Fiscal policy, the taxing and spending policies of the federal government, has the potential to influence economic conditions. Throughout 2003, there have been debates in Congress about what to do with spending and taxes in order to stimulate spending. These debates continue and little has been accomplished to date. This points to one of the key differences between fiscal and monetary policy. Fiscal policy is much more difficult to implement. However, fiscal policy, once adopted, will be likely to have a faster effect on spending.
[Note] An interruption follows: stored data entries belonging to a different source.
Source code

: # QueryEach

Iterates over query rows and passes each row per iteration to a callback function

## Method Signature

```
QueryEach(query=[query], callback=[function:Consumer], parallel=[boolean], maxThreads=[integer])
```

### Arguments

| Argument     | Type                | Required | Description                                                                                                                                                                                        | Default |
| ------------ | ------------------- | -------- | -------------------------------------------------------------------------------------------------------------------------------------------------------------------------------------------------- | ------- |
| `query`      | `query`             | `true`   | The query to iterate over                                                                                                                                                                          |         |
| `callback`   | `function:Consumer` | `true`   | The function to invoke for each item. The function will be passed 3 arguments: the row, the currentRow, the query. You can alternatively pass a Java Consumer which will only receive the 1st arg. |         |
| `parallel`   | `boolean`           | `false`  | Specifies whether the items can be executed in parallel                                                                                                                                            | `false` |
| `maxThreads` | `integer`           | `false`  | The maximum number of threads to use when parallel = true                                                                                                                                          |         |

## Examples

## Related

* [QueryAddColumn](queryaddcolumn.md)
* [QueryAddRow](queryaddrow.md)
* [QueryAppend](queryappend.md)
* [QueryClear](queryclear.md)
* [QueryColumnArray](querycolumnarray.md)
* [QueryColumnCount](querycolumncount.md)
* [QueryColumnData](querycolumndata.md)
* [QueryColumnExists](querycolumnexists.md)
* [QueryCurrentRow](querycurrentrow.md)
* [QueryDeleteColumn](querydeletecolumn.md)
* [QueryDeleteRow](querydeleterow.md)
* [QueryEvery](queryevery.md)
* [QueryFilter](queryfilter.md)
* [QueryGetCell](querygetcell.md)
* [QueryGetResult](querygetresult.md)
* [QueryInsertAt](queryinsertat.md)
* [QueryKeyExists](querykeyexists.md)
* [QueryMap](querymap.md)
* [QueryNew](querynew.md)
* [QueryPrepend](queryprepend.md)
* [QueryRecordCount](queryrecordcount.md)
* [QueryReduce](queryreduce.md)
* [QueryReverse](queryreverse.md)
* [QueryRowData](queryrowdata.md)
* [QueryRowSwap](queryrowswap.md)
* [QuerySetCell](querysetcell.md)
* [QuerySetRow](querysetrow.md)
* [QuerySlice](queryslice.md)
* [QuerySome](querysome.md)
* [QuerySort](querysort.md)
Monetary policy decisions are much easier to institute and more responsive to economic conditions, but take longer to actually have an effect.

How long does it take monetary policy to have an effect on the economy?

Questions

  1. What are the Federal Reserve’s monetary policy tools?
  2. If the Federal Reserve Open Market Committee is concerned with increasing inflationary pressures at the same time unemployment is likely to fall, it will likely ______________ bonds.
  3. If the Federal Reserve Board and the Bank presidents are concerned with increasing inflationary pressures at the same time unemployment is likely to fall, they will likely ______________ the discount rate.
  4. If the Federal Reserve Board members are concerned with increasing inflationary pressures at the same time unemployment is likely to fall and they are considering changing the required reserve ratio, they will likely ______________ the required reserve ratio.
  5. If the Federal Reserve Open Market Committee is concerned that unemployment is increasing while inflation is decreasing, it will likely ______________ bonds.
  6. If the Federal Reserve Board and the Bank presidents are concerned that unemployment is increasing while inflation is decreasing, they will likely ______________ the discount rate.
  7. If Federal Reserve Board members are concerned that unemployment is increasing while inflation is decreasing and they are considering changing the required reserve ratio, they will likely ______________ the required reserve ratio.

Additional Questions

  1. What are the Federal Reserve current observations and concerns?
  2. What tools can the Federal Reserve use?
  3. If the Federal Reserve is concerned about lack of economic expansion, what is it likely to do with its open market operations and the federal funds rate?
  4. If the Federal Reserve is concerned about lack of economic expansion and decided to use changes in reserve requirement and the discount rate, what would it do?
  5. How do changes in monetary policy affect spending in the economy?
  6. (More advanced) What are some "geopolitical risks" that could influence future economic conditions? How would economic conditions be affected?